Русские интеллектуальные круги целенаправленно осваивали идейный и исторический опыт западноевропейских стран и пытались применить этот опыт и собственные новые знания к российской политической, социальной, экономической и духовной реальности. При этом кто-то стремился побыстрее сломать все «русское традиционное», другие, наоборот, терпеливо приспосабливали «новое европейское» к «старому русскому», а третьи вообще оказались на интеллектуальных росстанях и потому постоянно метались между «новым» и «старым». Именно поэтому в интеллектуальном отношении XVIII в. оказался столь противоречивым и неоднозначным: уже в начале века возникло противоречие между традиционным православным и новым рационалистическим, «светским» миропониманием. И, как оказалось, это противоречие стало по сути основным духовно-политическим и идейным противоречием не только в XVIII в., но и в последующие столетия отечественной истории.

И тем не менее множество преобразований в политической, социальной, духовной жизни России были приняты народным мнением. Думается, потому, что многообразные, начиная с петровских, реформы XVIII в., конечно же, имели под собой объективную основу и объективные потребности страны. Россия и в самом деле должна была освоить новое, научно-рационалистическое понимание мира, овладеть новыми способами познания и преобразования, иначе она не смогла бы конкурировать с ведущими европейскими державами в борьбе за сохранение и расширение собственного жизненного пространства. Именно на XVIII в. выпало завершение процесса формирования единой русской (великорусской) нации. Идея нации в XVIII столетии начинает господствовать во всей Европе, ведь практически все европейские народы в этот период вступили в эпоху национального подъема. «Воля народа», служение «воле народа» в европейском сознании получает преобладающее значение. Более того, «воля народа», «воля нации» начинает почитаться более значительной нежели Божия воля. Перед общественным сознанием встает задача выработки новой национальной идеологии, вполне «мирской», далекой от превалирующего ранее церковного мышления.

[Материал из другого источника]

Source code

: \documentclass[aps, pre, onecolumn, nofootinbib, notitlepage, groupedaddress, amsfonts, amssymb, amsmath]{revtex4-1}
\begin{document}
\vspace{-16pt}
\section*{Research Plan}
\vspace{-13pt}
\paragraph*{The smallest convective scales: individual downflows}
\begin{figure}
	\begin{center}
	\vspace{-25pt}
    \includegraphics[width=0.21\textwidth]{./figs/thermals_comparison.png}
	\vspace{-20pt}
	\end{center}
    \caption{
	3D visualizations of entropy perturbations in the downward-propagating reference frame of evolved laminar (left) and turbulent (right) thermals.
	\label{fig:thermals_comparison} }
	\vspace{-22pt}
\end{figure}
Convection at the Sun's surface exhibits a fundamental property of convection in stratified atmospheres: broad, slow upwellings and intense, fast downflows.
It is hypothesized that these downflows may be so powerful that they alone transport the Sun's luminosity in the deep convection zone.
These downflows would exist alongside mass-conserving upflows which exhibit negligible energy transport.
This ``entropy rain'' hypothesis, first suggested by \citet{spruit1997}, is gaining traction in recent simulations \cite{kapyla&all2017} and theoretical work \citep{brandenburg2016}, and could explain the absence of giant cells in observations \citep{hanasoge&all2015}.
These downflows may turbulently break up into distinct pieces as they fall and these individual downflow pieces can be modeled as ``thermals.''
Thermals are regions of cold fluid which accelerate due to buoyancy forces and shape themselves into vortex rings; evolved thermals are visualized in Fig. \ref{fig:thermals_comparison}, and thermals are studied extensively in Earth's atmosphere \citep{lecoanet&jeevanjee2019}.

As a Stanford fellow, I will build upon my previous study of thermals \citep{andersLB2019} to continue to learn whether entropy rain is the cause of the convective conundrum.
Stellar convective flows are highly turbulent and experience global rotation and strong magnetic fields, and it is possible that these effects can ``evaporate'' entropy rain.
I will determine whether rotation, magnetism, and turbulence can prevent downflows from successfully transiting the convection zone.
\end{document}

В качестве официальной «светской» общенациональной идеологемы уже в первой половине XVIII в. в России утверждается рационалистическая теория «общей пользы», заимствованная из западноевропейской научной традиции. Главная задача этой теории, по мысли ее авторов и адептов, состояла в создании модели равновесия прав и обязанностей различных сословий в производстве и распределении общенациональных благ, что обеспечивало бы благоденственное существование той или иной «нации». Но на русской почве теория «общей пользы» очень быстро принимает гораздо более привычный для русского сердца вид «пользы Отечества». Несколько столетий борьбы за достижение, а потом за обеспечение национального суверенитета, к началу XVIII в. жестко закрепили в русском социально-политическом сознании две аксиомы: главная ценность в земном бытии — свобода и независимость Отечества; главное дело всякого русского человека — служение своему Отечеству. Практически все мыслители XVIII в. важнейшей обязанностью человека считали служение своему Отечеству, ради блага которого нельзя, по их мнению, щадить ни сил, ни здоровья, ни «живота своего».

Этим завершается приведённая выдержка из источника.